12They shall come and sing aloud on the height of Zion,

and they shall be radiant over the goodness of the Lord,

over the grain, the wine, and the oil,

and over the young of the flock and the herd;

their life shall be like a watered garden,

and they shall languish no more.

13Then shall the maidens rejoice in the dance,

and the young men and the old shall be merry.

I will turn their mourning into joy,

I will comfort them, and give them gladness for sorrow.

14I will feast the soul of the priests with abundance,

and my people shall be satisfied with my goodness,

says the Lord.”

15Thus says the Lord:

“A voice is heard in Ramah,

lamentation and bitter weeping.

Rachel is weeping for her children;

she refuses to be comforted for her children,

because they are not.”

16Thus says the Lord:

“Keep your voice from weeping,

and your eyes from tears;

for your work shall be rewarded,

says the Lord,

and they shall come back from the land of the enemy.

17There is hope for your future,

says the Lord,

and your children shall come back to their own country.

18I have heard Eʹphraim bemoaning,

‘Thou hast chastened me, and I was chastened,

like an untrained calf;

bring me back that I may be restored,

for thou art the Lord my God.

19For after I had turned away I repented;

and after I was instructed, I smote upon my thigh;

I was ashamed, and I was confounded,

because I bore the disgrace of my youth.’

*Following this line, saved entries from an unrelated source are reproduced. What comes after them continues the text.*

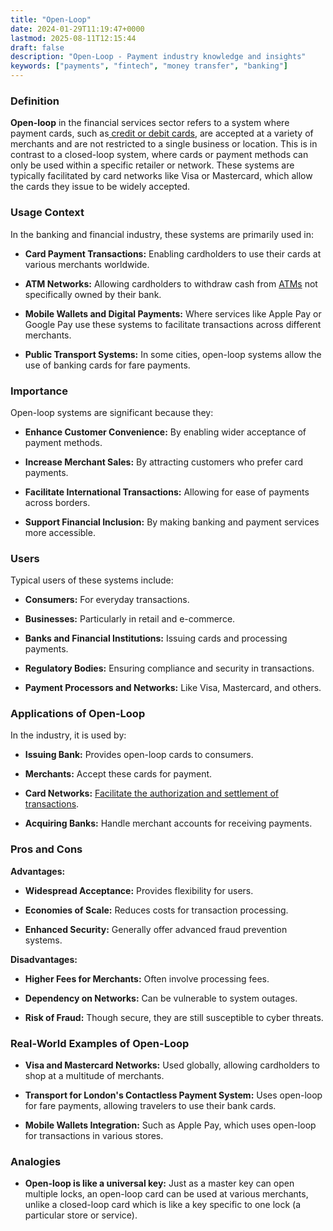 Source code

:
 ```yaml
---
title: "Open-Loop"
date: 2024-01-29T11:19:47+0000
lastmod: 2025-08-11T12:15:44
draft: false
description: "Open-Loop - Payment industry knowledge and insights"
keywords: ["payments", "fintech", "money transfer", "banking"]
---
```


### Definition

**Open-loop** in the financial services sector refers to a system where payment cards, such as[ credit or debit cards](https://faisalkhanllc.xyz/resources/payments-wiki/r/regulated-cards/), are accepted at a variety of merchants and are not restricted to a single business or location. This is in contrast to a closed-loop system, where cards or payment methods can only be used within a specific retailer or network. These systems are typically facilitated by card networks like Visa or Mastercard, which allow the cards they issue to be widely accepted.

### Usage Context

In the banking and financial industry, these systems are primarily used in:

- **Card Payment Transactions:** Enabling cardholders to use their cards at various merchants worldwide.

- **ATM Networks:** Allowing cardholders to withdraw cash from [ATMs](https://faisalkhanllc.xyz/resources/payments-wiki/a/automated-teller-machine-atm/) not specifically owned by their bank.

- **Mobile Wallets and Digital Payments:** Where services like Apple Pay or Google Pay use these systems to facilitate transactions across different merchants.

- **Public Transport Systems:** In some cities, open-loop systems allow the use of banking cards for fare payments.

### Importance

Open-loop systems are significant because they:

- **Enhance Customer Convenience:** By enabling wider acceptance of payment methods.

- **Increase Merchant Sales:** By attracting customers who prefer card payments.

- **Facilitate International Transactions:** Allowing for ease of payments across borders.

- **Support Financial Inclusion:** By making banking and payment services more accessible.

### Users

Typical users of these systems include:

- **Consumers:** For everyday transactions.

- **Businesses:** Particularly in retail and e-commerce.

- **Banks and Financial Institutions:** Issuing cards and processing payments.

- **Regulatory Bodies:** Ensuring compliance and security in transactions.

- **Payment Processors and Networks:** Like Visa, Mastercard, and others.

### Applications of Open-Loop

In the industry, it is used by:

- **Issuing Bank:** Provides open-loop cards to consumers.

- **Merchants:** Accept these cards for payment.

- **Card Networks:** [Facilitate the authorization and settlement of transactions](https://faisalkhanllc.xyz/resources/payments-wiki/c/card-networks/).

- **Acquiring Banks:** Handle merchant accounts for receiving payments.

### Pros and Cons

**Advantages:**

- **Widespread Acceptance:** Provides flexibility for users.

- **Economies of Scale:** Reduces costs for transaction processing.

- **Enhanced Security:** Generally offer advanced fraud prevention systems.

**Disadvantages:**

- **Higher Fees for Merchants:** Often involve processing fees.

- **Dependency on Networks:** Can be vulnerable to system outages.

- **Risk of Fraud:** Though secure, they are still susceptible to cyber threats.

### Real-World Examples of Open-Loop

- **Visa and Mastercard Networks:** Used globally, allowing cardholders to shop at a multitude of merchants.

- **Transport for London's Contactless Payment System:** Uses open-loop for fare payments, allowing travelers to use their bank cards.

- **Mobile Wallets Integration:** Such as Apple Pay, which uses open-loop for transactions in various stores.

### Analogies

- **Open-loop is like a universal key:** Just as a master key can open multiple locks, an open-loop card can be used at various merchants, unlike a closed-loop card which is like a key specific to one lock (a particular store or service). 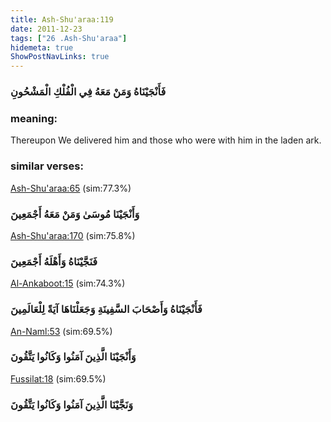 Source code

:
 ```yaml
---
title: Ash-Shu'araa:119
date: 2011-12-23
tags: ["26 .Ash-Shu'araa"]
hidemeta: true 
ShowPostNavLinks: true 
---
```

### فَأَنْجَيْنَاهُ وَمَنْ مَعَهُ فِي الْفُلْكِ الْمَشْحُونِ
### meaning: 
Thereupon We delivered him and those who were with him in the laden ark.
### similar verses: 

[Ash-Shu'araa:65](/26/65) (sim:77.3%)

### وَأَنْجَيْنَا مُوسَىٰ وَمَنْ مَعَهُ أَجْمَعِينَ

[Ash-Shu'araa:170](/26/170) (sim:75.8%)

### فَنَجَّيْنَاهُ وَأَهْلَهُ أَجْمَعِينَ

[Al-Ankaboot:15](/29/15) (sim:74.3%)

### فَأَنْجَيْنَاهُ وَأَصْحَابَ السَّفِينَةِ وَجَعَلْنَاهَا آيَةً لِلْعَالَمِينَ

[An-Naml:53](/27/53) (sim:69.5%)

### وَأَنْجَيْنَا الَّذِينَ آمَنُوا وَكَانُوا يَتَّقُونَ

[Fussilat:18](/41/18) (sim:69.5%)

### وَنَجَّيْنَا الَّذِينَ آمَنُوا وَكَانُوا يَتَّقُونَ
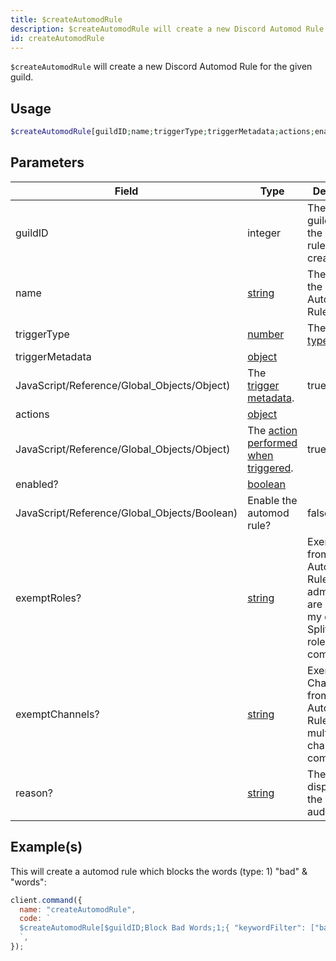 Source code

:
```yaml
---
title: $createAutomodRule
description: $createAutomodRule will create a new Discord Automod Rule for the given guild.
id: createAutomodRule
---
```


`$createAutomodRule` will create a new Discord Automod Rule for the given guild.

## Usage

```php
$createAutomodRule[guildID;name;triggerType;triggerMetadata;actions;enabled?;exemptRoles?;exemptChannels?;reason?]
```

## Parameters

| Field                                        | Type                                                                                                                  | Description                                                                                                         | Required |
| -------------------------------------------- | --------------------------------------------------------------------------------------------------------------------- | ------------------------------------------------------------------------------------------------------------------- | :------: |
| guildID                                      | integer                                                                                                               | The ID of the guild where the automod rule should be created in.                                                    |   true   |
| name                                         | [string](https://developer.mozilla.org/en-US/docs/Web/JavaScript/Reference/Global_Objects/String)                     | The name of the new Automod Rule.                                                                                   |   true   |
| triggerType                                  | [number](https://developer.mozilla.org/en-US/docs/Web/JavaScript/Reference/Global_Objects/Number)                     | The [trigger type](https://discord-api-types.dev/api/discord-api-types-v10/enum/AutoModerationRuleTriggerType).     |   true   |
| triggerMetadata                              | [object](https://developer.mozilla.org/en-US/docs/Web/JavaScript/Reference/Global_Objects/Object)                     |
| JavaScript/Reference/Global_Objects/Object)  | The [trigger metadata](https://old.discordjs.dev/#/docs/discord.js/main/typedef/AutoModerationTriggerMetadata).       | true                                                                                                                |
| actions                                      | [object](https://developer.mozilla.org/en-US/docs/Web/JavaScript/Reference/Global_Objects/Object)                     |
| JavaScript/Reference/Global_Objects/Object)  | The [action performed when triggered](https://old.discordjs.dev/#/docs/discord.js/main/typedef/AutoModerationAction). | true                                                                                                                |
| enabled?                                     | [boolean](https://developer.mozilla.org/en-US/docs/Web/JavaScript/Reference/Global_Objects/Boolean)                   |
| JavaScript/Reference/Global_Objects/Boolean) | Enable the automod rule?                                                                                              | false                                                                                                               |
| exemptRoles?                                 | [string](https://developer.mozilla.org/en-US/docs/Web/JavaScript/Reference/Global_Objects/String)                     | Exempt Roles from this Automod Rule, administrators are exempt my default. Split multiples roles with commas (`,`). |  false   |
| exemptChannels?                              | [string](https://developer.mozilla.org/en-US/docs/Web/JavaScript/Reference/Global_Objects/String)                     | Exempt Channels from this Automod Rule. Split multiples channels with commas (`,`)                                  |  false   |
| reason?                                      | [string](https://developer.mozilla.org/en-US/docs/Web/JavaScript/Reference/Global_Objects/String)                     | The reason displayed in the guild's audit logs.                                                                     |  false   |

## Example(s)

This will create a automod rule which blocks the words (type: 1) "bad" & "words":

```javascript
client.command({
  name: "createAutomodRule",
  code: `
  $createAutomodRule[$guildID;Block Bad Words;1;{ "keywordFilter": ["bad", "words"]};[{ "type": 1 }];true;;;This is a reason!]
  `,
});
```
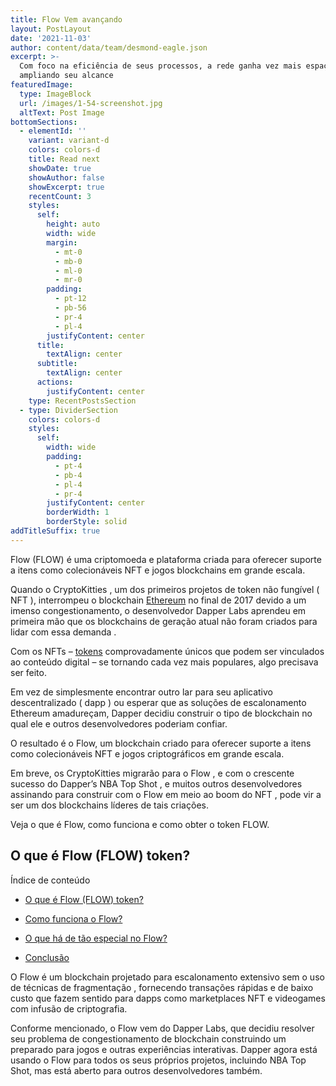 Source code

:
 ```yaml
---
title: Flow Vem avançando
layout: PostLayout
date: '2021-11-03'
author: content/data/team/desmond-eagle.json
excerpt: >-
  Com foco na eficiência de seus processos, a rede ganha vez mais espaço
  ampliando seu alcance
featuredImage:
  type: ImageBlock
  url: /images/1-54-screenshot.jpg
  altText: Post Image
bottomSections:
  - elementId: ''
    variant: variant-d
    colors: colors-d
    title: Read next
    showDate: true
    showAuthor: false
    showExcerpt: true
    recentCount: 3
    styles:
      self:
        height: auto
        width: wide
        margin:
          - mt-0
          - mb-0
          - ml-0
          - mr-0
        padding:
          - pt-12
          - pb-56
          - pr-4
          - pl-4
        justifyContent: center
      title:
        textAlign: center
      subtitle:
        textAlign: center
      actions:
        justifyContent: center
    type: RecentPostsSection
  - type: DividerSection
    colors: colors-d
    styles:
      self:
        width: wide
        padding:
          - pt-4
          - pb-4
          - pl-4
          - pr-4
        justifyContent: center
        borderWidth: 1
        borderStyle: solid
addTitleSuffix: true
---
```

Flow (FLOW) é uma criptomoeda e plataforma criada para oferecer suporte a itens como colecionáveis ​​NFT e jogos blockchains em grande escala.

Quando o CryptoKitties , um dos primeiros projetos de token não fungível ( NFT ), interrompeu o blockchain [Ethereum](https://portalcripto.com.br/criptomoedas/ETH/ethereum/) no final de 2017 devido a um imenso congestionamento, o desenvolvedor Dapper Labs aprendeu em primeira mão que os blockchains de geração atual não foram criados para lidar com essa demanda .

Com os NFTs – [tokens](https://portalcripto.com.br/criptomoedas/) comprovadamente únicos que podem ser vinculados ao conteúdo digital – se tornando cada vez mais populares, algo precisava ser feito.

Em vez de simplesmente encontrar outro lar para seu aplicativo descentralizado ( dapp ) ou esperar que as soluções de escalonamento Ethereum amadureçam, Dapper decidiu construir o tipo de blockchain no qual ele e outros desenvolvedores poderiam confiar.

O resultado é o Flow, um blockchain criado para oferecer suporte a itens como colecionáveis ​​NFT e jogos criptográficos em grande escala.

Em breve, os CryptoKitties migrarão para o Flow , e com o crescente sucesso do Dapper’s NBA Top Shot , e muitos outros desenvolvedores assinando para construir com o Flow em meio ao boom do NFT , pode vir a ser um dos blockchains líderes de tais criações.

Veja o que é Flow, como funciona e como obter o token FLOW.

## O que é Flow (FLOW) token?

Índice de conteúdo

*   [O que é Flow (FLOW) token?](https://portalcripto.com.br/o-que-e-flow-flow-token-blockchain-construido-para-nfts/#O_que_e_Flow_FLOW_token)

*   [Como funciona o Flow?](https://portalcripto.com.br/o-que-e-flow-flow-token-blockchain-construido-para-nfts/#Como_funciona_o_Flow)

*   [O que há de tão especial no Flow?](https://portalcripto.com.br/o-que-e-flow-flow-token-blockchain-construido-para-nfts/#O_que_ha_de_tao_especial_no_Flow)

*   [Conclusão](https://portalcripto.com.br/o-que-e-flow-flow-token-blockchain-construido-para-nfts/#Conclusao)

O Flow é um blockchain projetado para escalonamento extensivo sem o uso de técnicas de fragmentação , fornecendo transações rápidas e de baixo custo que fazem sentido para dapps como marketplaces NFT e videogames com infusão de criptografia.

Conforme mencionado, o Flow vem do Dapper Labs, que decidiu resolver seu problema de congestionamento de blockchain construindo um preparado para jogos e outras experiências interativas. Dapper agora está usando o Flow para todos os seus próprios projetos, incluindo NBA Top Shot, mas está aberto para outros desenvolvedores também.

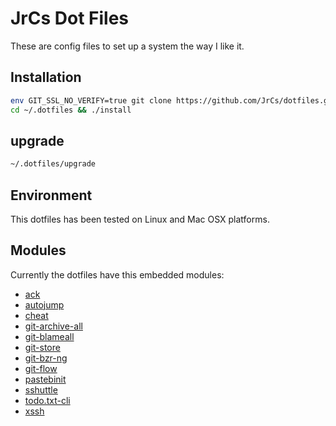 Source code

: JrCs Dot Files
================

These are config files to set up a system the way I like it.


Installation
------------
```bash
env GIT_SSL_NO_VERIFY=true git clone https://github.com/JrCs/dotfiles.git ~/.dotfiles
cd ~/.dotfiles && ./install
```

upgrade
-------
```bash
~/.dotfiles/upgrade
```

Environment
-----------
This dotfiles has been tested on Linux and Mac OSX platforms.

Modules
-------
Currently the dotfiles have this embedded modules:

* [ack](https://github.com/petdance/ack2)
* [autojump](https://github.com/joelthelion/autojump)
* [cheat](https://github.com/chrisallenlane/cheat)
* [git-archive-all](https://github.com/Kentzo/git-archive-all.git)
* [git-blameall](https://github.com/ddev/git-blameall.git)
* [git-store](https://github.com/JrCs/git-store.git)
* [git-bzr-ng](https://github.com/termie/git-bzr-ng.git)
* [git-flow](https://github.com/petervanderdoes/gitflow.git)
* [pastebinit](https://launchpad.net/pastebinit)
* [sshuttle](https://github.com/apenwarr/sshuttle.git)
* [todo.txt-cli](https://github.com/ginatrapani/todo.txt-cli.git)
* [xssh](https://github.com/JrCs/xssh.git)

20Is Eʹphraim my dear son?

Is he my darling child?

For as often as I speak against him,

I do remember him still.

Therefore my heart yearns for him;

I will surely have mercy on him,

says the Lord.

21“Set up waymarks for yourself,

make yourself guideposts;

consider well the highway,

the road by which you went.

Return, O virgin Israel,

return to these your cities.

22How long will you waver,

O faithless daughter?

For the Lord has created a new thing on the earth:

a woman protects a man.”

23 Thus says the Lord of hosts, the God of Israel: “Once more they shall use these words in the land of Judah and in its cities, when I restore their fortunes:

24And Judah and all its cities shall dwell there together, and the farmers and those who wander with their flocks. 25For I will satisfy the weary soul, and every languishing soul I will replenish.”

26 Thereupon I awoke and looked, and my sleep was pleasant to me.